Another Label Contributes to Weinberg Discography

Violist Viacheslav Dinerchtein on the cover of his new Weinberg album (courtesy of Naxos of America)

I have discovered that my efforts to become better acquainted with the music of Polish-born Soviet composer Mieczysław Weinberg have been a piecemeal affair. I first became aware of Weinberg through recordings made for ECM by Gidon Kremer, an experience that was reinforced by performance the last time Kremer brought his Kremerata Baltica to San Francisco. Since that time I have gradually built up a library, primarily of Weinberg’s chamber music, that takes in a wide variety of different recording labels.

This week another unique label joined the collection I have accumulated. About a month ago, Solo Musica, which is based in Munich, released a two-CD album of Weinberg’s complete sonatas for solo viola. The product is being promoted as a “special edition” commemorating the centennial of Weinberg’s birth, which is usually recognized as December 8, although there is an added note on Weinberg’s Wikipedia page which makes the case that both the date and the year may be in doubt. However, my personal feeling is that any significant addition to the Weinberg discography is an event worthy of attention, regardless of when the composer was born!

The violist on these recordings is Viacheslav Dinerchtein, who contributes notes to the accompanying booklet. There are also sonata-by-sonata analyses provided by David Fanning. The recordings themselves were made between September of 2015 and March of 2017 in a recording studio in Mexico City. Finally, there are several “endorsement” quotations, the most important of which is probably the one contributed by Kremer, whose experience includes both playing Weinberg’s music (including solo pieces) and conducting ensemble compositions.

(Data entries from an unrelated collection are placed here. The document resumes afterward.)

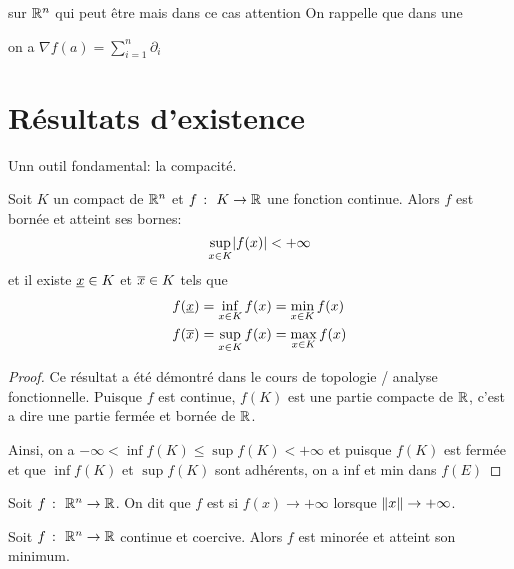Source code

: sur \(\mathbb{R}^n\) qui peut être %
mais dans ce cas attention
On rappelle que dans une

on a \(\nabla f(a) = \sum_{i=1}^n \partial_i\)

\section{Résultats d'existence}

Unn outil fondamental: la compacité.

\begin{theorem}
    Soit \(K\) un compact de \(\mathbb{R}^n\) et \(f\ \colon\ K\to\mathbb{R}\)
    une fonction continue. Alors \(f\) est bornée et atteint ses
    bornes:
    \begin{equation*}
        \sup_{x\in K} \mathopen{}\left|f(x)\right|\mathclose{} < +\infty
    \end{equation*}
    et il existe \(\underline{x}\in K\) et \(\overline{x} \in K\) tels que
    \begin{equation*}
        \begin{aligned}
            &f(\underline{x}) = \inf_{x\in K} f(x) = \min_{x\in K} f(x)\\
            &f(\overline{x}) = \sup_{x\in K} f(x) = \max_{x\in K} f(x)
        \end{aligned}
    \end{equation*}
\end{theorem}

\begin{proof}
    Ce résultat a été démontré dans le cours de topologie / analyse
    fonctionnelle. Puisque \(f\) est continue, \(f(K)\) est une partie compacte de \(\mathbb{R}\),
    c'est a dire une partie fermée et bornée de \(\mathbb{R}\).

    Ainsi, on a \(-\infty < \inf f(K) \leq \sup f(K) < +\infty\)
    et puisque \(f(K)\) est fermée et que \(\inf f(K)\) et \(\sup f(K)\)
    sont adhérents, on a inf et min dans \(f(E)\) %
\end{proof}

\begin{definition}
    Soit \(f\ \colon\ \mathbb{R}^n\to\mathbb{R}\). On dit que \(f\) est 
    si \(f(x) \to +\infty\) lorsque \(\mathopen{}\left\|x\right\|\mathclose{}\to +\infty\).
\end{definition}

\begin{theorem}
    Soit \(f\ \colon\ \mathbb{R}^n\to\mathbb{R}\) continue et coercive. Alors \(f\) est minorée
    et atteint son minimum.
\end{theorem}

While Fanning’s descriptions for the booklet are useful, I feel that I have now had enough encounters with Weinberg’s music to approach new pieces without any prior assistance. From a historical point of view, one of the first things to strike me was that only the first of the sonatas, Opus 107 (none of them have key designations), was composed (in 1971) before the death of Dmitri Shostakovich in 1975. Shostakovich’s last composition was his Opus 147 sonata for viola and piano, completed weeks before his death. As a result, from a purely personal point of view, I tend to listen to the remaining three sonatas Opus 123 (1978), Opus 135 (1982), and Opus 136 (1983) as reflections on Shostakovich’s approach to the viola as a solo instrument. My guess is that those whose knowledge of Weinberg is more comprehensive than mine might dispute that perspective; but I believe that any serious listening experience must begin with a point of departure, even if that point of departure is subsequently rejected as irrelevant!

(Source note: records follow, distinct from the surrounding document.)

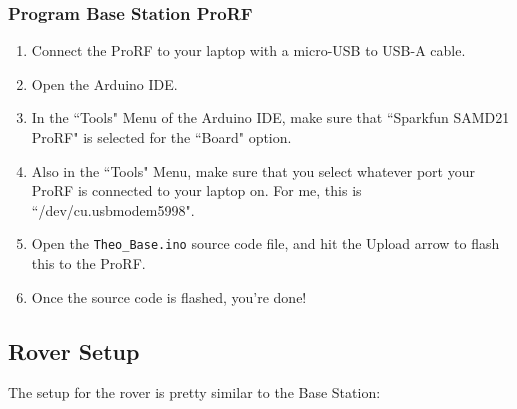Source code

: \documentclass{article}%
\begin{document}
\subsubsection{Program Base Station ProRF}
\begin{enumerate}
	\item Connect the ProRF to your laptop with a micro-USB to USB-A cable.
	\item Open the Arduino IDE.
	\item In the ``Tools" Menu of the Arduino IDE, make sure that ``Sparkfun SAMD21 ProRF" is selected for the ``Board" option.
	\item Also in the ``Tools" Menu, make sure that you select whatever port your ProRF is connected to your laptop on.  For me, this is ``/dev/cu.usbmodem5998".
	\item Open the \texttt{Theo\_Base.ino} source code file, and hit the Upload arrow to flash this to the ProRF.
	\item Once the source code is flashed, you're done!
\end{enumerate}

\subsection{Rover Setup}
The setup for the rover is pretty similar to the Base Station:
\end{document}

The performances themselves are consistently clean and polished. Those familiar with other solo-instrument compositions (such as the works for solo cello discussed on this site this past May) are likely to find familiar tropes and rhetorical stances that exploit specific choices of tempo for any given movement. There may also be some sense that, as was the case with Shostakovich, composition tended to be a matter of dealing with the likelihood of some authority looking over the composer’s shoulder in search of “dangerous non-Soviet” thinking. Having had a close brush with a death sentence in the early Fifties, Weinberg could subsequently appreciate the dangers of taking risks. Nevertheless, none of these sonatas show signs of being “government-approved” hack work. They are consistently imaginative and expressiveness, and I anticipate that future listening habits will bring me back to this album frequently.